DATA RECORDS
-- Opening Marker --

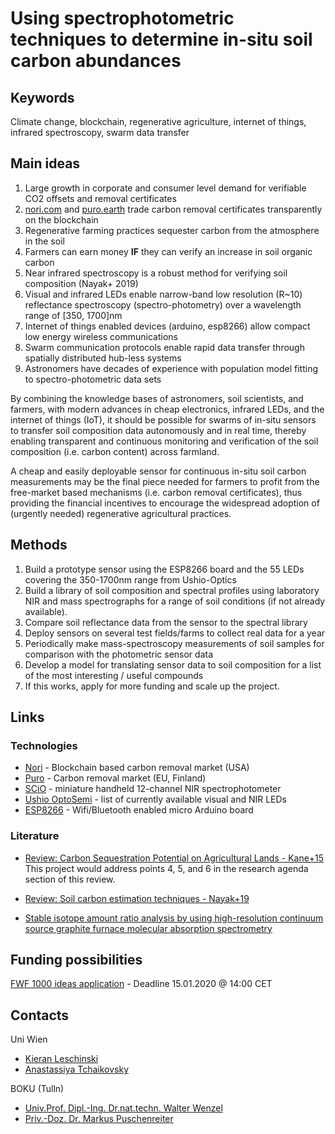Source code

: # Using spectrophotometric techniques to determine in-situ soil carbon abundances 

## Keywords
Climate change, blockchain, regenerative agriculture, internet of things, infrared spectroscopy, swarm data transfer


## Main ideas

1. Large growth in corporate and consumer level demand for verifiable CO2 offsets and removal certificates  
2. [nori.com](https://nori.com/) and [puro.earth](https://puro.earth/) trade carbon removal certificates transparently 
   on the blockchain
3. Regenerative farming practices sequester carbon from the atmosphere in the soil
4. Farmers can earn money **IF** they can verify an increase in soil organic carbon
5. Near infrared spectroscopy is a robust method for verifying soil composition (Nayak+ 2019)
6. Visual and infrared LEDs enable narrow-band low resolution (R~10) reflectance spectroscopy (spectro-photometry) over
   a wavelength range of [350, 1700]nm 
7. Internet of things enabled devices (arduino, esp8266) allow compact low energy wireless communications
8. Swarm communication protocols enable rapid data transfer through spatially distributed hub-less systems   
9. Astronomers have decades of experience with population model fitting to spectro-photometric data sets

By combining the knowledge bases of astronomers, soil scientists, and farmers, with modern advances in cheap 
electronics, infrared LEDs, and the internet of things (IoT), it should be possible for swarms of in-situ sensors
to transfer soil composition data autonomously and in real time, thereby enabling transparent and continuous monitoring 
and verification of the soil composition (i.e. carbon content) across farmland.

A cheap and easily deployable sensor for continuous in-situ soil carbon measurements may be the final piece needed for 
farmers to profit from the free-market based mechanisms (i.e. carbon removal certificates), thus providing the
financial incentives to encourage the widespread adoption of (urgently needed) regenerative agricultural practices.  

## Methods

1. Build a prototype sensor using the ESP8266 board and the 55 LEDs covering the 350-1700nm range from Ushio-Optics
2. Build a library of soil composition and spectral profiles using laboratory NIR and mass spectrographs for a range of
   soil conditions (if not already available).
3. Compare soil reflectance data from the sensor to the spectral library
4. Deploy sensors on several test fields/farms to collect real data for a year
5. Periodically make mass-spectroscopy measurements of soil samples for comparison with the photometric sensor data
6. Develop a model for translating sensor data to soil composition for a list of the most interesting / useful compounds 
7. If this works, apply for more funding and scale up the project.

## Links

### Technologies
* [Nori](https://nori.com/) - Blockchain based carbon removal market (USA)
* [Puro](https://puro.earth/) - Carbon removal market (EU, Finland)
* [SCiO](https://www.consumerphysics.com/business/technology/#) - miniature handheld 12-channel NIR spectrophotometer
* [Ushio OptoSemi](https://www.ushio-optosemi.com/en/products/led/std/standard/mold_type.html) - list of currently 
  available visual and NIR LEDs
* [ESP8266](https://en.wikipedia.org/wiki/ESP8266) - Wifi/Bluetooth enabled micro Arduino board

### Literature
* [Review: Carbon Sequestration Potential on Agricultural Lands - Kane+15](https://sustainableagriculture.net/wp-content/uploads/2015/12/Soil_C_review_Kane_Dec_4-final-v4.pdf)  
  This project would address points 4, 5, and 6 in the research agenda section of this review.

   
* [Review: Soil carbon estimation techniques - Nayak+19](https://www.sciencedirect.com/science/article/pii/S0048969719306138)
* [Stable isotope amount ratio analysis by using high-resolution continuum source graphite furnace molecular absorption 
spectrometry](https://www.bam.de/Content/EN/News-announcements/2017/2017-11-14-bam-isas-and-salsa-research-on-isotopes.html)


## Funding possibilities
[FWF 1000 ideas application](fwf_1000_ideas.rst)  - Deadline 15.01.2020 @ 14:00 CET


## Contacts

Uni Wien
* [Kieran Leschinski](kieran.leschinski@univie.ac.at)
* [Anastassiya Tchaikovsky](anastassiya.tchaikovsky@univie.ac.at)

BOKU (Tulln)
* [Univ.Prof. Dipl.-Ing. Dr.nat.techn. Walter Wenzel](walter.wenzel@boku.ac.at)
* [Priv.-Doz. Dr. Markus Puschenreiter](markus.puschenreiter@boku.ac.at)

-- Closing Marker --

ACTION ITEM
Review the entries above and return every line where "certificates" appears.

TASK RESULT
1. Large growth in corporate and consumer level demand for verifiable CO2 offsets and removal certificates  
2. [nori.com](https://nori.com/) and [puro.earth](https://puro.earth/) trade carbon removal certificates transparently 
farmers to profit from the free-market based mechanisms (i.e. carbon removal certificates), thus providing the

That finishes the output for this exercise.